TASK PROMPT>
The lines you return must be all those in the data that hold the string "IterateeWrapper".
==================================================
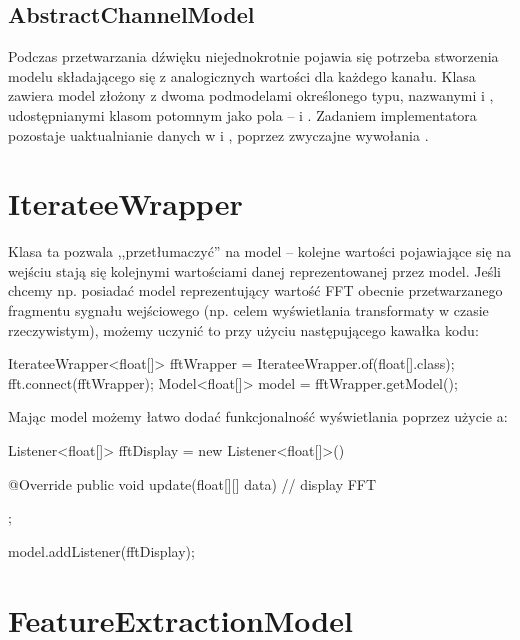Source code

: \subsection{AbstractChannelModel}

Podczas przetwarzania dźwięku niejednokrotnie pojawia się potrzeba stworzenia modelu składającego
się z analogicznych wartości dla każdego kanału. Klasa  zawiera model
złożony z dwoma podmodelami określonego typu, nazwanymi  i , udostępnianymi
klasom potomnym jako pola  --  i . Zadaniem
implementatora pozostaje uaktualnianie danych w  i , poprzez
zwyczajne wywołania .

\section{IterateeWrapper}

Klasa ta pozwala ,,przetłumaczyć''  na model -- kolejne wartości pojawiające się na
wejściu  stają się kolejnymi wartościami danej reprezentowanej przez model. Jeśli
chcemy np. posiadać model reprezentujący wartość FFT obecnie przetwarzanego fragmentu sygnału
wejściowego (np. celem wyświetlania transformaty w czasie rzeczywistym), możemy uczynić to przy
użyciu następującego kawałka kodu:

\begin{java}
IterateeWrapper<float[]> fftWrapper = IterateeWrapper.of(float[].class);
fft.connect(fftWrapper);
Model<float[]> model = fftWrapper.getModel();
\end{java}

Mając model możemy łatwo dodać funkcjonalność wyświetlania poprzez użycie a:

\begin{java}
Listener<float[]> fftDisplay = new Listener<float[]>() {

    @Override
    public void update(float[][] data) {
        // display FFT
    }
};

model.addListener(fftDisplay);
\end{java}

\section{FeatureExtractionModel}

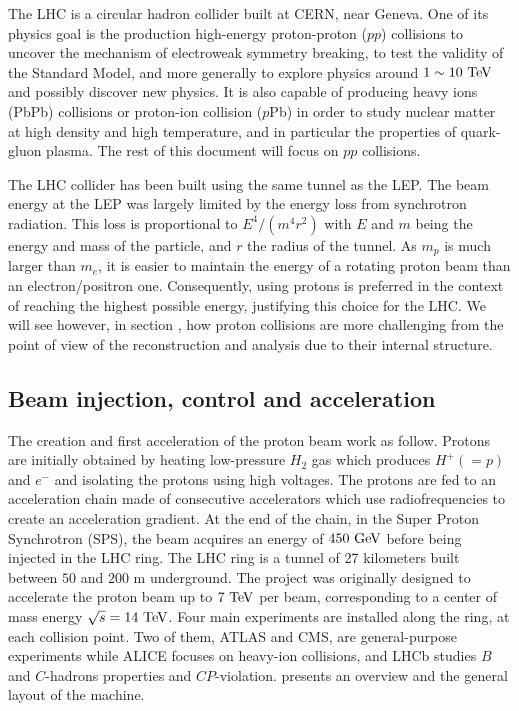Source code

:     The LHC \cite{LHC} is a circular hadron collider built at CERN, near Geneva. One of its physics
    goal is the production high-energy proton-proton ($pp$) collisions to uncover the mechanism
    of electroweak symmetry breaking, to test the validity of the Standard Model, and more
    generally to explore physics around $1\sim10 ~\text{TeV}$ and possibly discover new
    physics. It is also capable of producing heavy ions (PbPb) collisions or proton-ion
    collision ($p$Pb) in order to study nuclear matter at high density and high temperature,
    and in particular the properties of quark-gluon plasma. The rest of this document will
    focus on $pp$ collisions.

    The LHC collider has been built using the same tunnel as the LEP. The beam energy at
    the LEP was largely limited by the energy loss from synchrotron radiation. This loss
    is proportional to $E^4 / (m^{4} r^{2})$ with $E$ and $m$ being the energy and mass of the
    particle, and $r$ the radius of the tunnel. As $m_p$ is much larger than $m_e$, it is
    easier to maintain the energy of a rotating proton beam than an electron/positron one.
    Consequently, using protons is preferred in the context of reaching the highest possible
    energy, justifying this choice for the LHC. We will see however, in section
    , how proton collisions are more challenging
    from the point of view of the reconstruction and analysis due to their internal structure.

    \subsection{Beam injection, control and acceleration}

    The creation and first acceleration of the proton beam work as follow. Protons are initially
    obtained by heating low-pressure $H_2$ gas which produces $H^+ (= p)$ and $e^-$ and
    isolating the protons using high voltages. The protons are fed to an acceleration
    chain made of consecutive accelerators which use radiofrequencies to create an acceleration
    gradient. At the end of the chain, in the Super Proton Synchrotron (SPS), the
    beam acquires an energy of $450~\text{GeV}$ before being injected in the LHC ring. The LHC
    ring is a tunnel of 27 kilometers built between $50$ and $200$ m underground. The
    project was originally designed to accelerate the proton beam up to $7~\text{TeV}$ per beam,
    corresponding to a center of mass energy $\sqrt{s} = 14~\text{TeV}$. Four main experiments are
    installed along the ring, at each collision point. Two of them, ATLAS and CMS, are
    general-purpose experiments while ALICE focuses on heavy-ion collisions, and LHCb studies
    $B$ and $C$-hadrons properties and $CP$-violation.  presents an
    overview and the general layout of the machine.


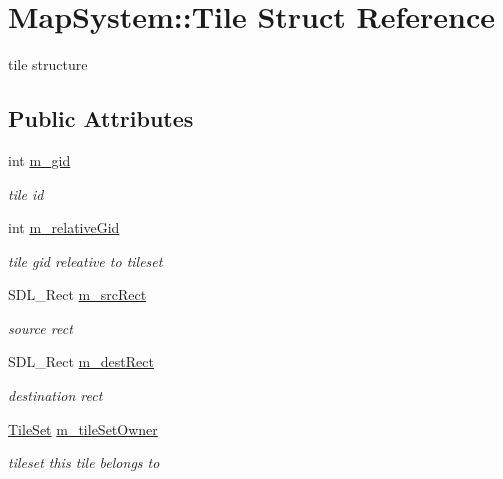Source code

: \hypertarget{struct_map_system_1_1_tile}{}\section{Map\+System\+:\+:Tile Struct Reference}
\label{struct_map_system_1_1_tile}


tile structure  


\subsection*{Public Attributes}
\begin{DoxyCompactItemize}
\item 
\mbox{\label{struct_map_system_1_1_tile_acb98dd3a5231a21b209fa25d54a41308}} 
int \mbox{\hyperlink{struct_map_system_1_1_tile_acb98dd3a5231a21b209fa25d54a41308}{m\+\_\+gid}}
\begin{DoxyCompactList}\small\item\em tile id \end{DoxyCompactList}\item 
\mbox{\label{struct_map_system_1_1_tile_a4ccd083ccbcd2b6f2c75a511e6dc04c7}} 
int \mbox{\hyperlink{struct_map_system_1_1_tile_a4ccd083ccbcd2b6f2c75a511e6dc04c7}{m\+\_\+relative\+Gid}}
\begin{DoxyCompactList}\small\item\em tile gid releative to tileset \end{DoxyCompactList}\item 
\mbox{\label{struct_map_system_1_1_tile_a139af12a84d5ce469f052113e0b663fd}} 
S\+D\+L\+\_\+\+Rect \mbox{\hyperlink{struct_map_system_1_1_tile_a139af12a84d5ce469f052113e0b663fd}{m\+\_\+src\+Rect}}
\begin{DoxyCompactList}\small\item\em source rect \end{DoxyCompactList}\item 
\mbox{\label{struct_map_system_1_1_tile_ae87d01a57580ab3818c0177595178e95}} 
S\+D\+L\+\_\+\+Rect \mbox{\hyperlink{struct_map_system_1_1_tile_ae87d01a57580ab3818c0177595178e95}{m\+\_\+dest\+Rect}}
\begin{DoxyCompactList}\small\item\em destination rect \end{DoxyCompactList}\item 
\mbox{\label{struct_map_system_1_1_tile_a7b25e9409073cf30bba740c2dc184632}} 
\mbox{\hyperlink{struct_map_system_1_1_tile_set}{Tile\+Set}} \mbox{\hyperlink{struct_map_system_1_1_tile_a7b25e9409073cf30bba740c2dc184632}{m\+\_\+tile\+Set\+Owner}}
\begin{DoxyCompactList}\small\item\em tileset this tile belongs to \end{DoxyCompactList}\end{DoxyCompactItemize}


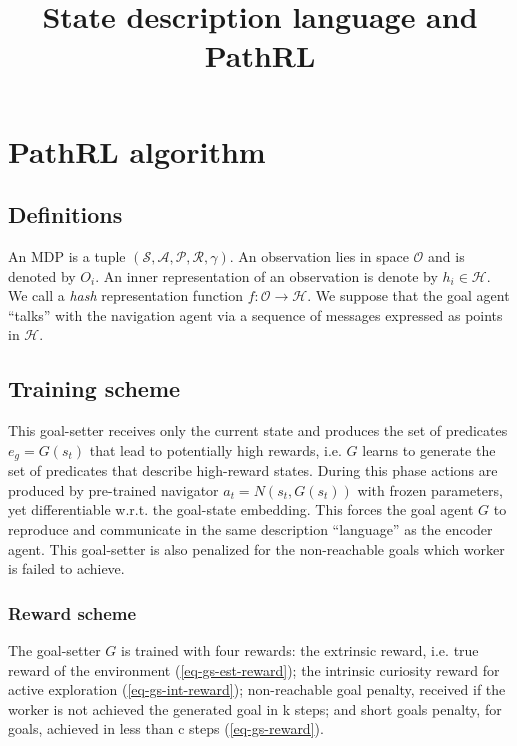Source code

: \documentclass[acmsmall, nonacm]{acmart}
\title{State description language and PathRL}
\begin{document}
\maketitle

\section{PathRL algorithm}

\subsection{Definitions}

An MDP is a tuple $(\mathcal{S}, \mathcal{A}, \mathcal{P}, \mathcal{R}, \gamma)$. An observation lies in space $\mathcal{O}$ and is denoted by $O_i$. An inner representation of an observation is denote by $h_i \in \mathcal{H}$. We call a \emph{hash} representation function $
f: \mathcal{O} \rightarrow \mathcal{H}
$. We suppose that the goal agent ``talks'' with the navigation agent via a sequence of messages expressed as points in $\mathcal{H}$.

\subsection{Training scheme}

This goal-setter receives only the current state and produces the set of predicates $e_g = G(s_t)$ that lead to potentially high rewards, i.e. $G$ learns to generate the set of predicates that describe high-reward states. During this phase actions are produced by pre-trained navigator $a_t = N(s_t, G(s_t))$ with frozen parameters, yet differentiable w.r.t. the goal-state embedding. This forces the goal agent $G$ to reproduce and communicate in the same description ``language'' as the encoder agent. This goal-setter is also penalized for the non-reachable goals which worker is failed to achieve.

\subsubsection{Reward scheme}

The goal-setter $G$ is trained with four rewards: the extrinsic reward, i.e. true reward of the environment (\ref{eq-gs-est-reward}); the intrinsic curiosity reward for active exploration (\ref{eq-gs-int-reward}); non-reachable goal penalty, received if the worker is not achieved the generated goal in k steps; and short goals penalty, for goals, achieved in less than c steps (\ref{eq-gs-reward}).
\end{document}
==================================================
TASK OUTPUT>
\section{IterateeWrapper}
IterateeWrapper<float[]> fftWrapper = IterateeWrapper.of(float[].class);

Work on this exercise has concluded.